The fluff that is proffered to support this doctrinal contention defies integrity and rationality. Serious persecution of Christians is proliferating around the world. Tentative forays are occurring in Europe. Initial probes are occurring in Canada. It is astonishing Exceptionalist vanity that the American Church should avoid that which 95% of the world is experiencing.
Nevertheless, even if one holds the pre-Tribulation Rapture position, it might be prudent not to hold the position too tenaciously. If it comes to pass, well and good. But if it does not come to pass, one might not be prepared for that any “hell that’s going to break loose on us”. If the doctrine has vaporous foundations; the basis for any anathemas against those who doubt it floats in total ether. Requirement of that belief in order to be a Christian and even for church membership, adds “mental works” to faith in Christ.

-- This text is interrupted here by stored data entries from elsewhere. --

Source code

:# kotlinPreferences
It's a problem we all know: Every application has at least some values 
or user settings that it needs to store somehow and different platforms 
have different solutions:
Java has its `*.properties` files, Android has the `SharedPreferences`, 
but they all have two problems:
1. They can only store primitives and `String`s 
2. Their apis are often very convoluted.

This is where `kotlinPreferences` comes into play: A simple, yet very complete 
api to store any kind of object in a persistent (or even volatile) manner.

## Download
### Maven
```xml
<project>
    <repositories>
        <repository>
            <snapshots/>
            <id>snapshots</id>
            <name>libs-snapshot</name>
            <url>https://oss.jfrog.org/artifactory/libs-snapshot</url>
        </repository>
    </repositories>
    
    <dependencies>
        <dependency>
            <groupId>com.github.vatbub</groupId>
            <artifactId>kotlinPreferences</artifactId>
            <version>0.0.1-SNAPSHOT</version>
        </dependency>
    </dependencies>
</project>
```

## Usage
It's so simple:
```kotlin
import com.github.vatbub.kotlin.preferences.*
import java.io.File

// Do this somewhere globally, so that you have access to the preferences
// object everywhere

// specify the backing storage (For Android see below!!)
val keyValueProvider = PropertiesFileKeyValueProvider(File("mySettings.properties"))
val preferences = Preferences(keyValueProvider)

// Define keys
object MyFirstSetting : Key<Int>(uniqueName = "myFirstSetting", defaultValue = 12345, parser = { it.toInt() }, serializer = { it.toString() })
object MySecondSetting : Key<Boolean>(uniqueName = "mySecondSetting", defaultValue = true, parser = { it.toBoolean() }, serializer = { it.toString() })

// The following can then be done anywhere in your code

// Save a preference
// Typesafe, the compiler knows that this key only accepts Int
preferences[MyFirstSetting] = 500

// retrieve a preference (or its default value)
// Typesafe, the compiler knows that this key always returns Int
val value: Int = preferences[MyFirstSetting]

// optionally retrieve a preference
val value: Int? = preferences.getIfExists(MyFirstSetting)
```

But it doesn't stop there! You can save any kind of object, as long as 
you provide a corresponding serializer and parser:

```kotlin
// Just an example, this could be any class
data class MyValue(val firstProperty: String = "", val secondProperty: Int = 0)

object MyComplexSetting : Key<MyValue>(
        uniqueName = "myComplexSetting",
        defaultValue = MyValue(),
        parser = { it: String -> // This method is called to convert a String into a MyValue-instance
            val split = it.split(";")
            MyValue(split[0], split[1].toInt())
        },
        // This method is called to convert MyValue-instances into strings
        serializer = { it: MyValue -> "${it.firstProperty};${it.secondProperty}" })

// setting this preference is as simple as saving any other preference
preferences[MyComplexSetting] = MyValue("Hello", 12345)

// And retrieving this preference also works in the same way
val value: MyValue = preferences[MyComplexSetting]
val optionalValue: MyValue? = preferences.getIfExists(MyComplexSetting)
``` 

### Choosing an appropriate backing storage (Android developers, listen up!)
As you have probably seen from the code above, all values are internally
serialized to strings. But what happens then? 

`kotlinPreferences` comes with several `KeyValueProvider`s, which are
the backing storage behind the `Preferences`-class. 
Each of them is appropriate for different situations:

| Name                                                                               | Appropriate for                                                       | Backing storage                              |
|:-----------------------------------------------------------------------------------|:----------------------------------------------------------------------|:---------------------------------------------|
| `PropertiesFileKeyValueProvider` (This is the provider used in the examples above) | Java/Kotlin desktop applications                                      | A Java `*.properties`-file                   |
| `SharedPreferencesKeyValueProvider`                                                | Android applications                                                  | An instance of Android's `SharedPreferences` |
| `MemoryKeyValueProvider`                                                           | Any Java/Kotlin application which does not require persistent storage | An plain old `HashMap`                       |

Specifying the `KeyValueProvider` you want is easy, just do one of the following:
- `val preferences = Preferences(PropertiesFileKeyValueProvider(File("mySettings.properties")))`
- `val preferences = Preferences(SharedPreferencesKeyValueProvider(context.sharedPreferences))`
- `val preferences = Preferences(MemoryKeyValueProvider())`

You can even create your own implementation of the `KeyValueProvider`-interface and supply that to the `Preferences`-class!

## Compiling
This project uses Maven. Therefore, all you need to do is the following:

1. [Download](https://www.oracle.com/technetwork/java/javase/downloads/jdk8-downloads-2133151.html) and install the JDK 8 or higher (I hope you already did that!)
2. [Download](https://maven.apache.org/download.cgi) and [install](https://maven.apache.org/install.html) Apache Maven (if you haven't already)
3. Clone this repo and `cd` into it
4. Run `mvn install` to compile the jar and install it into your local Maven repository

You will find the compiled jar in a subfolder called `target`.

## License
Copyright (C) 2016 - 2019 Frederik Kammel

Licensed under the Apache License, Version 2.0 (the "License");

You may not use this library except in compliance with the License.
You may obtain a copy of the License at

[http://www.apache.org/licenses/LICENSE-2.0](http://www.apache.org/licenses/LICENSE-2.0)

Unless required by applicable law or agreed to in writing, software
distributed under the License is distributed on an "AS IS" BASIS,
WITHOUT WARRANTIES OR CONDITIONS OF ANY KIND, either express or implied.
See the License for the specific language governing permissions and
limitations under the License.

Where I might detour from Paul Washer’s warning, involves perhaps speculative eschatology and sociological prophecy in the light of political theory, psychology, history and Scriptures. I don’t have, at all, a bad record in this sideline. I would not dare consider myself a prophet of Biblical proportions. But while some Southern Baptist radio station owner is astonished at recent turn of events about same-sex rights, one of my essays in Grade 13 journalism class (1977-8), saw the writing on the wall on the coattails of the Black civil rights movement. This is a good decade before the self-interested Andrew Sullivan was given credit for that prediction.